Document images with source code:
• • • •

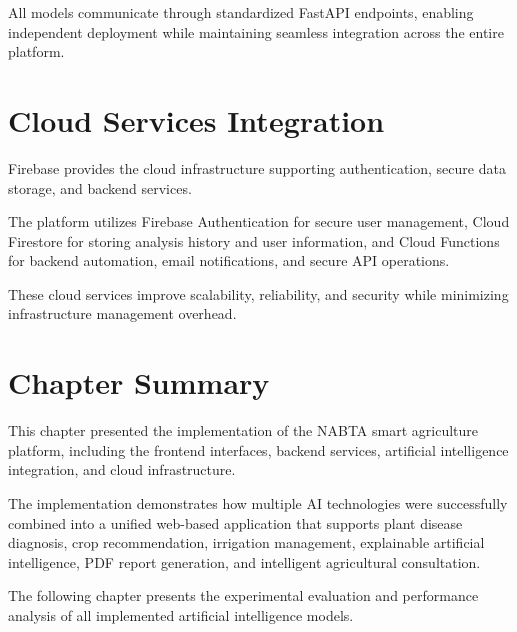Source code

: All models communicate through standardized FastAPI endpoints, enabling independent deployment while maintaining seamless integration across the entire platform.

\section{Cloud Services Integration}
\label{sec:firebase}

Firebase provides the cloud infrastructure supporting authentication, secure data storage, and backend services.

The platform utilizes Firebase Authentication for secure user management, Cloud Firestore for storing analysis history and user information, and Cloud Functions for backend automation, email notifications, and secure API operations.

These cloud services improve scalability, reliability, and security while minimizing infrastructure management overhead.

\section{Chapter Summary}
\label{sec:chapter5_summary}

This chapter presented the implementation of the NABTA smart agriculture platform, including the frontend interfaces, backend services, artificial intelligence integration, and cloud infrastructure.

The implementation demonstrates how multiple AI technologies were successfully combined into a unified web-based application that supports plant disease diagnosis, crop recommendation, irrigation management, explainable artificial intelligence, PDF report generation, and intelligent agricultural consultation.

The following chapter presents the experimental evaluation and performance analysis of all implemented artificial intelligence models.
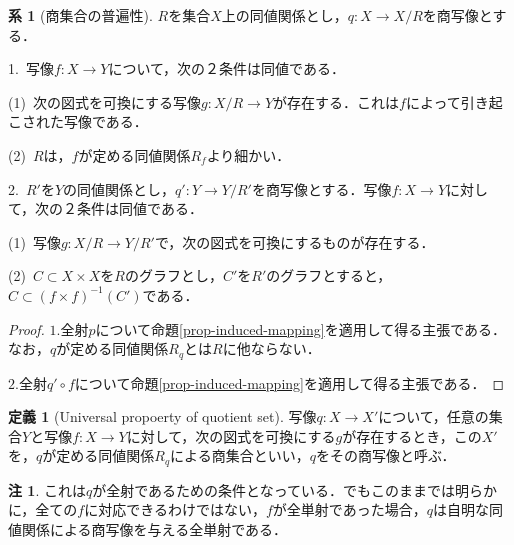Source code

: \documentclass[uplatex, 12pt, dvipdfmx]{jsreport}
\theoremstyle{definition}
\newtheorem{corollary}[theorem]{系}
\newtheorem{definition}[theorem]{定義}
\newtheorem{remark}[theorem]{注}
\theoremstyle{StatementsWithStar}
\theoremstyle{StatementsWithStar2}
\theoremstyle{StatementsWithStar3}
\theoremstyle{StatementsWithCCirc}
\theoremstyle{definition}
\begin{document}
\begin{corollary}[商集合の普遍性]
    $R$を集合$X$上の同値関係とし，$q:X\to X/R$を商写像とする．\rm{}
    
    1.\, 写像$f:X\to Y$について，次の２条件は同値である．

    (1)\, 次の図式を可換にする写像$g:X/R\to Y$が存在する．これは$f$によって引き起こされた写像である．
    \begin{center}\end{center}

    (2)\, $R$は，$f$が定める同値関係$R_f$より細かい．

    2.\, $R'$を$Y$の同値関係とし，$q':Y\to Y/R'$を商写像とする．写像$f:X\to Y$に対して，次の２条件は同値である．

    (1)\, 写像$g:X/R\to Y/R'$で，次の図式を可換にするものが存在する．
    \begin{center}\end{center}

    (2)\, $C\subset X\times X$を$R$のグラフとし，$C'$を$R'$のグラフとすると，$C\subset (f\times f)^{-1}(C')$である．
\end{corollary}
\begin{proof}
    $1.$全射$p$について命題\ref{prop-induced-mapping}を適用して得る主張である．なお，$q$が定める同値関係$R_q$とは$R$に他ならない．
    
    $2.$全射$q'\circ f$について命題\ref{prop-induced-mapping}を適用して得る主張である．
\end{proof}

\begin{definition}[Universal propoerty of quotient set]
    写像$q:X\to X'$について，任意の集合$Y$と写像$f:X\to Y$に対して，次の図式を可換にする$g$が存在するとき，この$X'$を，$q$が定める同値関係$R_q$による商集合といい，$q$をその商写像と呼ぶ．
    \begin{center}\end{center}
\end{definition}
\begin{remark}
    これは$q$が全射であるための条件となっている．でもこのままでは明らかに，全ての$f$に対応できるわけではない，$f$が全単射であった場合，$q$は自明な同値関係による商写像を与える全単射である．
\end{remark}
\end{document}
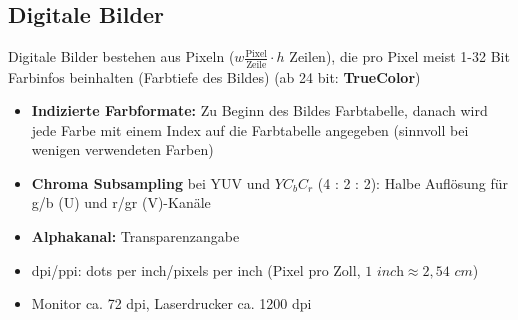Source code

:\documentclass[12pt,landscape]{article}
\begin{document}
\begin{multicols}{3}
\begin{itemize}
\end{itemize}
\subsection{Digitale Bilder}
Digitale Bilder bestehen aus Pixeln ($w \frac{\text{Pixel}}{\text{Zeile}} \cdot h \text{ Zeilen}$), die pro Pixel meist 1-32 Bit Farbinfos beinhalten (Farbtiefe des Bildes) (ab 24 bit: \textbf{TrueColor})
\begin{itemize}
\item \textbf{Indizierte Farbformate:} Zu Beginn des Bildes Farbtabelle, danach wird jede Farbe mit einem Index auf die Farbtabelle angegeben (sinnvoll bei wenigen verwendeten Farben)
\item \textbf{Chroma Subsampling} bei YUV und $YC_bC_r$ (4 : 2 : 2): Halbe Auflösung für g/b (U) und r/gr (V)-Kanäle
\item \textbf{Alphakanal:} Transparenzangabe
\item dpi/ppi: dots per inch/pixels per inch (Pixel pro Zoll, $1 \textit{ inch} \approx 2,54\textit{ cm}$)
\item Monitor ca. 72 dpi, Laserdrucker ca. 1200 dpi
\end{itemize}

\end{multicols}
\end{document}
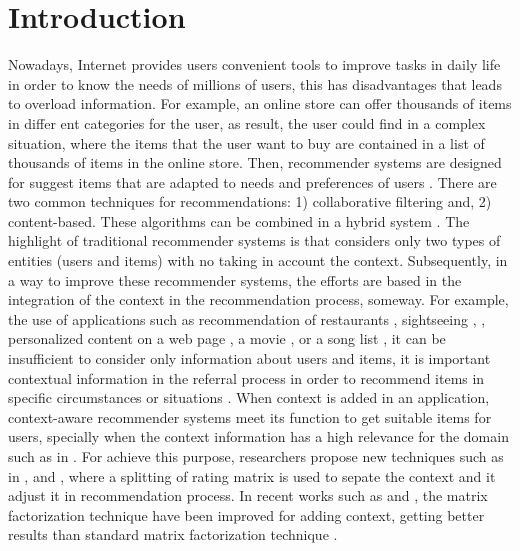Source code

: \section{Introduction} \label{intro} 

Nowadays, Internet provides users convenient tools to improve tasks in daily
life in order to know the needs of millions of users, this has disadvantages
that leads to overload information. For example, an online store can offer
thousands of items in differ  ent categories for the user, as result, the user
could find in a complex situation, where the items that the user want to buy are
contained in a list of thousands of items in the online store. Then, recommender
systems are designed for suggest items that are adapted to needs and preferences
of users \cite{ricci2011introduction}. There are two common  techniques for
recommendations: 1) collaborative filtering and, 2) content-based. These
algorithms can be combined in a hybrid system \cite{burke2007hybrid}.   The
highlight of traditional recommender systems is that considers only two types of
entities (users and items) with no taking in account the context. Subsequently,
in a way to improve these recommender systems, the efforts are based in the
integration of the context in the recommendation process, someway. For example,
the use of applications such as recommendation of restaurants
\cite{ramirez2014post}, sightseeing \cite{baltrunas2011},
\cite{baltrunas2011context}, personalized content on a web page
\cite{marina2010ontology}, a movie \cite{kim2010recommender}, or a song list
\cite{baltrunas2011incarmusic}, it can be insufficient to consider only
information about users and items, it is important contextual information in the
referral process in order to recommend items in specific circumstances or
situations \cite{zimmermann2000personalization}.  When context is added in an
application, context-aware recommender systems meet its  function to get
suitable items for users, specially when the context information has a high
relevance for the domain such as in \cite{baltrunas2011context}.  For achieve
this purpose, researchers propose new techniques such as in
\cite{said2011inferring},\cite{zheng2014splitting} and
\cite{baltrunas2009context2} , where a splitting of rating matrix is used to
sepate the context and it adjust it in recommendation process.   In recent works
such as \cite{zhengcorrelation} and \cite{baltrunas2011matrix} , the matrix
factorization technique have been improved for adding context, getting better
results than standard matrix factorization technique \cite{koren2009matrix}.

• • • •

▶ **ASSIGNMENT**
From the entries above, select each line containing the string "content".

▶ **SOLUTION BELOW**
recommendations: 1) collaborative filtering and, 2) content-based. These
\cite{baltrunas2011context}, personalized content on a web page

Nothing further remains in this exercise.